I want to look if these enzymes are present in a genome I am working with. Therefore, I applied two approaches:
- blastp the above mentioned sequences against the genome
- create a hmm profile for the proteins and use hmmscan to search for them in the genome
In both case I get a variable number of hits.
However, there is something that I am missing from the biological point of view.
The local alignment of blast would suggest me that the obtained hits could be similar to the query proteins also in region that are not directly connected to the enzymatic reaction. Therefore, the hits I obtained can in theory also not have a similar function to the reference.
Creating a hmm profile instead, I will just consider the region in the proteins that are highly conserved and that are likely crucial for the functionality of the enzyme. Therefore, using this approach would give me hits that share more likely similarity in function with the reference proteins.
Am I missing something or my reasoning is correct?
Ideally if there is enough homology between query and subject you won't have much of an issue with similar domains leading to false positive results.
However hmmscan won't fix this if you're only searching for a single domain or if the conserved region you select shows up in other places.

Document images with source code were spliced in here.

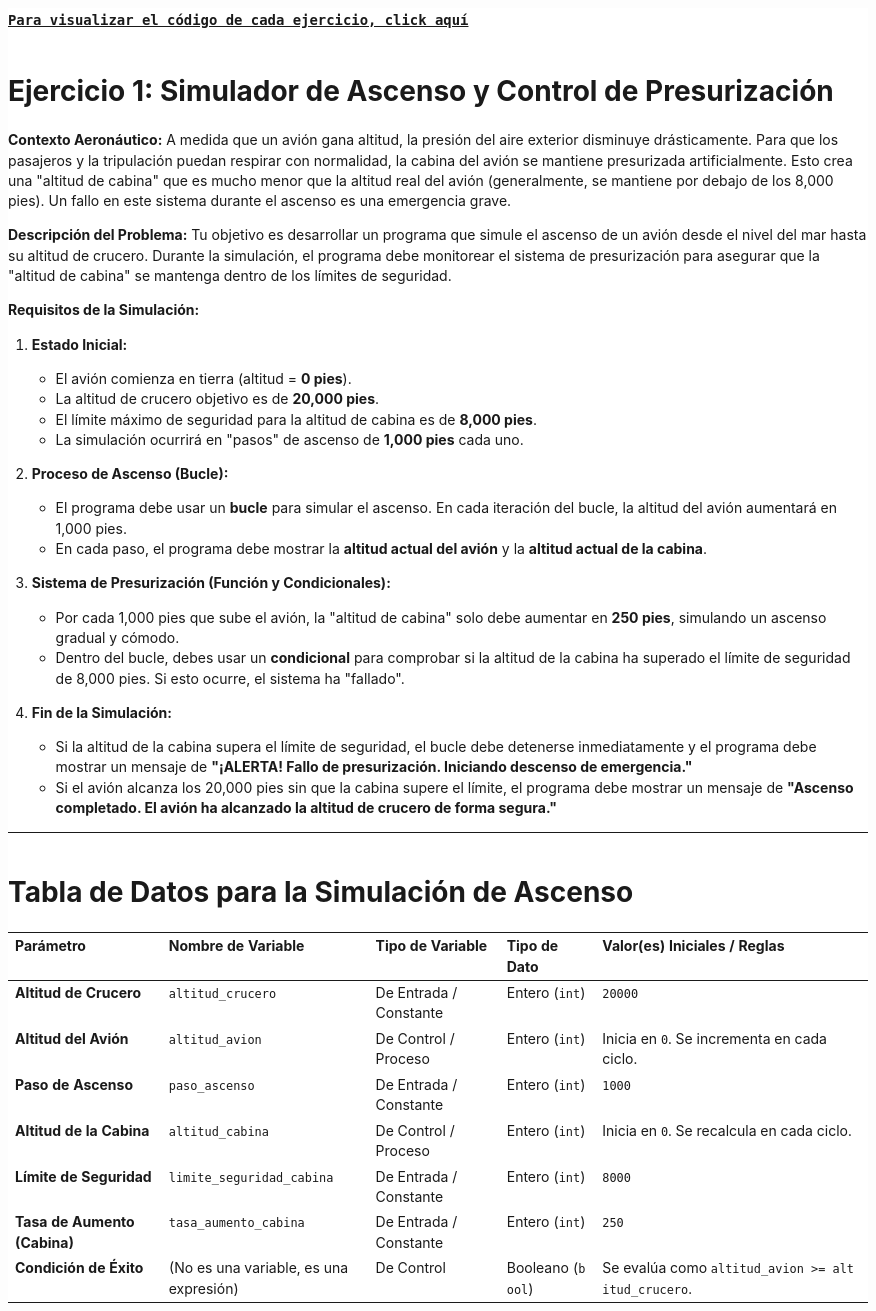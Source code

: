 ### [```Para visualizar el código de cada ejercicio, click aquí```](RetoUnidad3.py)

# **Ejercicio 1: Simulador de Ascenso y Control de Presurización**

**Contexto Aeronáutico:**
A medida que un avión gana altitud, la presión del aire exterior disminuye drásticamente. Para que los pasajeros y la tripulación puedan respirar con normalidad, la cabina del avión se mantiene presurizada artificialmente. Esto crea una "altitud de cabina" que es mucho menor que la altitud real del avión (generalmente, se mantiene por debajo de los 8,000 pies). Un fallo en este sistema durante el ascenso es una emergencia grave.

**Descripción del Problema:**
Tu objetivo es desarrollar un programa que simule el ascenso de un avión desde el nivel del mar hasta su altitud de crucero. Durante la simulación, el programa debe monitorear el sistema de presurización para asegurar que la "altitud de cabina" se mantenga dentro de los límites de seguridad.

**Requisitos de la Simulación:**

1.  **Estado Inicial:**
    *   El avión comienza en tierra (altitud = **0 pies**).
    *   La altitud de crucero objetivo es de **20,000 pies**.
    *   El límite máximo de seguridad para la altitud de cabina es de **8,000 pies**.
    *   La simulación ocurrirá en "pasos" de ascenso de **1,000 pies** cada uno.

2.  **Proceso de Ascenso (Bucle):**
    *   El programa debe usar un **bucle** para simular el ascenso. En cada iteración del bucle, la altitud del avión aumentará en 1,000 pies.
    *   En cada paso, el programa debe mostrar la **altitud actual del avión** y la **altitud actual de la cabina**.

3.  **Sistema de Presurización (Función y Condicionales):**
    *   Por cada 1,000 pies que sube el avión, la "altitud de cabina" solo debe aumentar en **250 pies**, simulando un ascenso gradual y cómodo.
    *   Dentro del bucle, debes usar un **condicional** para comprobar si la altitud de la cabina ha superado el límite de seguridad de 8,000 pies. Si esto ocurre, el sistema ha "fallado".

4.  **Fin de la Simulación:**
    *   Si la altitud de la cabina supera el límite de seguridad, el bucle debe detenerse inmediatamente y el programa debe mostrar un mensaje de **"¡ALERTA! Fallo de presurización. Iniciando descenso de emergencia."**
    *   Si el avión alcanza los 20,000 pies sin que la cabina supere el límite, el programa debe mostrar un mensaje de **"Ascenso completado. El avión ha alcanzado la altitud de crucero de forma segura."**

---


# Tabla de Datos para la Simulación de Ascenso

| Parámetro | Nombre de Variable | Tipo de Variable | Tipo de Dato | Valor(es) Iniciales / Reglas |
| :--- | :--- | :--- | :--- | :--- |
| **Altitud de Crucero** | `altitud_crucero` | De Entrada / Constante | Entero (`int`) | `20000` |
| **Altitud del Avión** | `altitud_avion` | De Control / Proceso | Entero (`int`) | Inicia en `0`. Se incrementa en cada ciclo. |
| **Paso de Ascenso** | `paso_ascenso` | De Entrada / Constante | Entero (`int`) | `1000` |
| **Altitud de la Cabina** | `altitud_cabina` | De Control / Proceso | Entero (`int`) | Inicia en `0`. Se recalcula en cada ciclo. |
| **Límite de Seguridad** | `limite_seguridad_cabina` | De Entrada / Constante | Entero (`int`) | `8000` |
| **Tasa de Aumento (Cabina)** | `tasa_aumento_cabina` | De Entrada / Constante | Entero (`int`) | `250` |
| **Condición de Éxito** | (No es una variable, es una expresión) | De Control | Booleano (`bool`) | Se evalúa como `altitud_avion >= altitud_crucero`. |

Depending on what your enzymatic domain is, it could be present in other proteins. In other words, the opposite case of what is described by OP could be true, the enzymatic parts match but the other regions don't.
HMMs are a more advanced model, but the general concept is the same as PSI BLAST. You're basically searching with a 'fuzzy' representation of a group of sequences rather than a single sequence.
I think your best bet would be to maximize alignment length or confirm each BLAST/HMM hit with a global aligner (e.g. clustalo).
I agree with most of what you wrote. There are at least two kinds of false positives in OP's case:
OP stated that using BLAST might produce the first kind of false positives but using HMMScan will avoid these particular false positives. This is correct. HMMScan with a profile HMM built with "the region in the proteins that are highly conserved and that are likely crucial for the functionality of the enzyme." will completely avoid the first kind of false positives. You are mentioning about the second kind of false positives. More analyses like comparing domain architecture, global alignment or phylogenetic analyses are needed to eliminate these false positives.
Though PSSMs and profile HMMs based searches are similar in concept, the reason why PSI-BLAST is worse for the first kind of false positives is due to its iterative searches. A PSSM generated with a promiscuous domain is going to pick up all kinds of unrelated hits.
Hi Siva, I came across this thread while search for the difference between HMM based alignment and traditional local alignment, like BLAST. In my mind, Both BLAST and HMM approach can only return us the alignment optimized for 'local similarity', neither of them can tell whether these similar regions are more likely to be homolog or promiscuous domain. So why should we refer HMM approach over BLAST? I am guessing that I missed something about their difference.